I would now like to turn the conference over to John Chironna, Vice President of Investor Relations and Treasurer. Please go ahead sir.

John Chironna – Vice President, Investor Relations and Treasurer

Thank you, Denise, and good morning to everyone. I’d like to welcome you to our fiscal 2014 second quarter conference call. An online archive of this broadcast will be available 1 hour after the conclusion of the call, and for 1 month on the investor relations homepage at www.investor.mscdirect.com.

During today’s call, we will refer to various financial and management data in the presentation slides that accompany our comments, as well as our operational statistics, both of which can be found on the Investor Relations section of our website. Let me reference our Safe Harbor statement under the Private Securities Litigation Reform Act of 1995. Our comments on this call, as well as the supplemental information we are providing on the website, contain forward-looking statements within the meaning of the U.S. Securities laws, including guidance about expected future results, expectations regarding our ability to gain market share and expected benefits from our investment and strategic plans, including the BDNA acquisition and expectations regarding future revenue and margin growth.

These forward-looking statements involve risks and uncertainties that could cause actual results to differ materially from those anticipated by these statements. Information about these risks is noted in the earnings press release and the risk factors in the MD&A sections of our latest annual report on Form 10-K with the SEC, as well as in our other SEC filings. These forward-looking statements are based on our current expectations and the company assumes no obligation to update these statements. Investors are cautioned not to place undue reliance on these forward-looking statements.

In addition, during the course of this call, we will refer to certain adjusted financial results, which are non-GAAP measures. Please refer to the tables attached to the press release and the GAAP versus non-GAAP reconciliations on our presentation, which contain the reconciliation of the adjusted financial measures to the most directly comparable GAAP measures.

I’ll now turn the call over to our Chief Executive Officer, Erik Gershwind. Go ahead Erik.

Erik Gershwind – President and Chief Executive Officer

Thanks, John. Good morning everyone and thank you for joining us today. Also in the room with us is Jeff Kaczka, our CFO.

I will start by saying that  I am pleased with our execution and our overall performance during the first half of our fiscal 2014. As I usually do, on today’s call, I will discuss the current environment where we continue to see positive signs, our recent developments where despite weather-related disruptions we produced solid results in Q2 and progress with our infrastructure and our growth initiatives, including the BDNA integration which continue to go well.

Jeff will focus on our financial results and provide our fiscal third quarter guidance. And I will then conclude with an update of our full year expectations which have not changed since our last call. And finally we will open up lines for Q&A.

I will now start with the environment. Market conditions continued to improve despite some temporary weather-related hiccups in January and February. When we spoke on our last call in January, we’d just come off the holiday season and had seen the first winter storm impact our fiscal second quarter.
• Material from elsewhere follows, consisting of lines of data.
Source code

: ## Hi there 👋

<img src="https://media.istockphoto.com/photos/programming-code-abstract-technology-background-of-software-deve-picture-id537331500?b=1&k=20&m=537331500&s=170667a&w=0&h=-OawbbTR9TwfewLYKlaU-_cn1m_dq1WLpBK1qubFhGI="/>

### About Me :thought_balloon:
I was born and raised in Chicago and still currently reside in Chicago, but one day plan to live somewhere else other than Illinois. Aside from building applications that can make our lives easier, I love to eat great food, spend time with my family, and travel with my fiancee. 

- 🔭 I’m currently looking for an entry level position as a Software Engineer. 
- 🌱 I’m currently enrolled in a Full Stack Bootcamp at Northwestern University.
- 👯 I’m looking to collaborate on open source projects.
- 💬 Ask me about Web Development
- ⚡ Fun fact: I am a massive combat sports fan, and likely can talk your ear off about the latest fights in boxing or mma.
Those weather-related disruptions continued through January and into February and did in fact impact our growth rates.

Nonetheless, the weather eventually did improve and the environment returned to the levels that we saw in November and the first half of December. In recent months, the ISM readings have come down from the high 50s to its low to mid-50s range. At the same time Metalworking Business Index which had been negative for quite a while has improved with the last reading in the mid-50s at 55.9.

For the first time in a while, those two measures have converged to a similar range. In fact, for the past two months, the MBI has actually been higher than the ISM. We are finally reaching a time when those macro indicators are generally consistent with what we are seeing and hearing from our customers.

The manufacturing environment, particularly the metalworking sector, has improved considerably from where it had been during the last year and a half. We’ve moved past the contraction that we were seeing during our fiscal 2013, and are now in what we would characterize as moderate growth environment. Customers are reporting slightly more confidence and are seeing steady order flows and backlogs.

To be clear, with some exceptions we would not characterize the current climate as high growth as growth customers remain appropriately cautious with their spending and their capital investments.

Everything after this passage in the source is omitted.